By: Auke
Jilderda, Bob Jenkins
October, 2006
When managing a Subversion server for a number of
related projects, in an Open Source community or an enterprise, one needs to
strike a useful balance between standardising the development environment to
the extent needed for effective collaboration while leaving enough flexibility
to individual teams to work in a variety of ways. Individuals and projects will
request particular features or customisations with some regularity. This
article discusses when to customize, how to customize, and suggests a
recommended approach to such requests.
When to customize
The first and most important question is when to customize and when not to.
Many software engineers and projects have a natural tendency to adapt, or
customize, their tools and environment to their likes, dislikes, and needs.
They often feel strongly about particular customisations and push for them, not
necessarily properly considering or quantifying the costs for themselves, their
project, or the organisation or community at large. As long as a customisation
only impacts an individual, one can arguably assert that it is his 'problem'
and responsibility but when it impacts multiple people, a project, or the
organisation at large, the benefits have to be balanced against the costs.
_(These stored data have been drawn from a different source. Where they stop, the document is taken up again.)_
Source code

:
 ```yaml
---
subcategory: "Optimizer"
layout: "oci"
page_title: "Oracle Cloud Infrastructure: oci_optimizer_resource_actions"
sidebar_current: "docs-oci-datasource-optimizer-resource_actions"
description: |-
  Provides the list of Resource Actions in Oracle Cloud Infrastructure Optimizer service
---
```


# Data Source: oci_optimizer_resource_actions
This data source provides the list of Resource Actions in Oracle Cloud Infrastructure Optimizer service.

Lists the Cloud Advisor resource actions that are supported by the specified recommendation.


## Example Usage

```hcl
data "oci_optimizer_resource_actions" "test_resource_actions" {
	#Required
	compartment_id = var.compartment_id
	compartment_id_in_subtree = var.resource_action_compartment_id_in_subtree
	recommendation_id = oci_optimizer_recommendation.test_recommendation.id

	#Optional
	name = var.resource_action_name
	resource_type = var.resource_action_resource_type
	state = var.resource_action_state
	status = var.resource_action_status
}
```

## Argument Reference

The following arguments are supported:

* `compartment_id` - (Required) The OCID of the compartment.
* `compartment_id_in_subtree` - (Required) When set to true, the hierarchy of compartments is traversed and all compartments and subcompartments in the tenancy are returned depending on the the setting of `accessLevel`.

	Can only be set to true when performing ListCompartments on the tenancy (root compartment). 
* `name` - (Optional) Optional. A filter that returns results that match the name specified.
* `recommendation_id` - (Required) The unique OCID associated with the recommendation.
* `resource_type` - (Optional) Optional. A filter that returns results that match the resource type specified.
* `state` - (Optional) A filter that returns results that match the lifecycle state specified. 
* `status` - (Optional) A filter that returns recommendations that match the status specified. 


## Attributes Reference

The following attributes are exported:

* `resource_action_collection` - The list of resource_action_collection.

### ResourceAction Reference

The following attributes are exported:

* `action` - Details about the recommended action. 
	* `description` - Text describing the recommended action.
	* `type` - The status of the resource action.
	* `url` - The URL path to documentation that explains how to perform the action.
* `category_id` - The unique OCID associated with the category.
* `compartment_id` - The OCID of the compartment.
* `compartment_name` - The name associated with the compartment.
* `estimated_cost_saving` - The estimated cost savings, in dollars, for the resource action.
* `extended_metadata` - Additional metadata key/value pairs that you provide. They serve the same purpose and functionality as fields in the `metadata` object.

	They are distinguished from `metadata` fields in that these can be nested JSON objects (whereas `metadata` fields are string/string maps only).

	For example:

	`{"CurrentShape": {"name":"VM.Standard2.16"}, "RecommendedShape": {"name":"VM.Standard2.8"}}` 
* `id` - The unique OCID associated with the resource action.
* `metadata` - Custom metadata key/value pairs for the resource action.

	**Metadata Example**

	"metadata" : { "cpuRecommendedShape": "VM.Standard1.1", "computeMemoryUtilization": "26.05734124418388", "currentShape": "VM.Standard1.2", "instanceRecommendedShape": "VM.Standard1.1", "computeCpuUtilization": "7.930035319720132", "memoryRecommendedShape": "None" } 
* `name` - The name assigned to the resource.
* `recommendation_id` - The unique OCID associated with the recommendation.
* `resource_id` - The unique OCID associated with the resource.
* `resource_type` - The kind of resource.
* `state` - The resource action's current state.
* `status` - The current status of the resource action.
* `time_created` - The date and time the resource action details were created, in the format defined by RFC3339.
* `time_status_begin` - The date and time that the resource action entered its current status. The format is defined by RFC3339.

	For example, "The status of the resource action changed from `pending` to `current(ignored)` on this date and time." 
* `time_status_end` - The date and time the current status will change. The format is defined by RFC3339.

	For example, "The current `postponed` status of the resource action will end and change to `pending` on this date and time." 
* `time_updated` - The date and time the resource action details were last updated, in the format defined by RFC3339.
The obvious costs of a customisation is the amount of effort needed to
create and maintain it. It has to be written, tested, and maintained as the
environment evolves. In addition, a customisation increases the threshol to
accessing data. They change the behaviour of tools and practices and use of the
tool, effectively making it more difficult for an outsider to understand,
participate in, and contribute to a project. Also, each customisation needs to
be supported if users have issues with it. In other words, every customisation
makes it more expensive to operate and maintain the server, increases the
threshold for users to collaborate, and adds to the variety of functionality
that needs to be supported.
Therefore, there either has to be a tangible benefit to the vast majority of
projects on the site or a large benefit to a few projects. Note that the former
is arguably not so much a customisation but more a request for (and early
prototyping of) a feature users want. The latter is arguably a customisation
that is too specific for the majority of users.
How to customize
There is a variety of ways to extend the functionality that Subversion
already provides. The options can be classified into two flavours: Client side
or server side customisations.
Client side - Wrappers
Client side customisations are all solutions in which the server remains
unchanged and the customisation is done on the client side by wrapping either
the command-line client or client side API calls. Client side customisations
keep the burden of customisation on the individual or project requesting it,
forcing them to make a proper, honest cost-benefit analysis whether they really
want or need the customisation. Also, they scale very well in terms of the
number of customisations that can be handled because the number of people
maintaining them scales with the customisations.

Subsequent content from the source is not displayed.